Noninvadability implies noncoexistence for a class of cancellative systems
Jan M. Swart

TL;DR
This paper demonstrates that in certain one-dimensional cancellative systems modeling balancing selection, strong interface tightness leads to noncoexistence, meaning only uniform states are invariant, contrasting with previous results linking mutual invadability to coexistence.
Contribution
It establishes a converse relationship between interface tightness and noncoexistence in a class of cancellative systems, introducing new duality relations for these models.
Findings
Strong interface tightness implies noncoexistence.

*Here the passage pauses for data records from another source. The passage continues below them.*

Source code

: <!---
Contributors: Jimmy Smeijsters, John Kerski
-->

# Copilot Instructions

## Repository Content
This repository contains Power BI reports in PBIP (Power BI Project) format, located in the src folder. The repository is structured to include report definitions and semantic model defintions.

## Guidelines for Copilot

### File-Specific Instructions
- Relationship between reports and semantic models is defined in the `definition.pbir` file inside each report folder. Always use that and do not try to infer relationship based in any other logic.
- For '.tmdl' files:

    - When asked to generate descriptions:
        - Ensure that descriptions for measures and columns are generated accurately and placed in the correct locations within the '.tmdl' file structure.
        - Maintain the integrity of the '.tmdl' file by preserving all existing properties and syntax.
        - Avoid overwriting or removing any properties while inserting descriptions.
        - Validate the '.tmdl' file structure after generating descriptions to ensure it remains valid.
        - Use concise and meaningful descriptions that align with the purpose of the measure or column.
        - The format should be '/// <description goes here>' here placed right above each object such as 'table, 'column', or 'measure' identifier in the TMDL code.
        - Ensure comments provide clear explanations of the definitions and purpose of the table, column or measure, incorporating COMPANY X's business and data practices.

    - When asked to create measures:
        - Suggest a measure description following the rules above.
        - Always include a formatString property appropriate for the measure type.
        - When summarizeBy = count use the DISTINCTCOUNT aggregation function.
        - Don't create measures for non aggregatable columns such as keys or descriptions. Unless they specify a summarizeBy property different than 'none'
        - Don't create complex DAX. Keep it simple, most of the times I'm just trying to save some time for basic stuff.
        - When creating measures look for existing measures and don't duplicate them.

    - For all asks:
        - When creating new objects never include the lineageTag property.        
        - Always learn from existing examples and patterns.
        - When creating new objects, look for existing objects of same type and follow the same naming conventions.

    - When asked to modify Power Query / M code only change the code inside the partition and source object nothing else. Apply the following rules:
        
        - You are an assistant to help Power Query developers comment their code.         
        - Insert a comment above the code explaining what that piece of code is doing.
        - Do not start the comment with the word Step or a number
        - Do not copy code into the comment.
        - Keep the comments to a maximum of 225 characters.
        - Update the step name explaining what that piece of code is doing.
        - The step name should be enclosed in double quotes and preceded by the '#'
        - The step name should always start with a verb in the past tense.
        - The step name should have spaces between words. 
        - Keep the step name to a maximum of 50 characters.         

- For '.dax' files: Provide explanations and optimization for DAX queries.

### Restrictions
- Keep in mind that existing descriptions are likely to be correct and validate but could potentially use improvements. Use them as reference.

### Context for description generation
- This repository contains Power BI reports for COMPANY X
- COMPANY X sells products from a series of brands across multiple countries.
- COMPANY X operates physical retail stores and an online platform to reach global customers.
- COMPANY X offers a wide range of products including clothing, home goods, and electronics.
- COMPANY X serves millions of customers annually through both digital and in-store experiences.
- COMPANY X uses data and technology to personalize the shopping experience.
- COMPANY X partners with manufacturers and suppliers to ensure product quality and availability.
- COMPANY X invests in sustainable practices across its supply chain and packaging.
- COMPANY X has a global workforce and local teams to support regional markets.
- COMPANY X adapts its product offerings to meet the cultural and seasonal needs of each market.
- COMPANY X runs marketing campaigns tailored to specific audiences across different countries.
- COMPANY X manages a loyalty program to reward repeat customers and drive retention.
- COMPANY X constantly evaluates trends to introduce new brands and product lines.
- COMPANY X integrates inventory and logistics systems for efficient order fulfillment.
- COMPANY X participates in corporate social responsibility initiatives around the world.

Invariant laws are concentrated on constant configurations.
New dual and interface model relations are proved.
Abstract
There exist a number of results proving that for certain classes of interacting particle systems in population genetics, mutual invadability of types implies coexistence. In this paper we prove a sort of converse statement for a class of one-dimensional cancellative systems that are used to model balancing selection. We say that a model exhibits strong interface tightness if started from a configuration where to the left of the origin all sites are of one type and to the right of the origin all sites are of the other type, the configuration as seen from the interface has an invariant law in which the number of sites where both types meet has finite expectation. We prove that this implies noncoexistence, i.e., all invariant laws of the process are concentrated on the constant configurations. The proof is based on special relations between dual and interface models that hold for a large…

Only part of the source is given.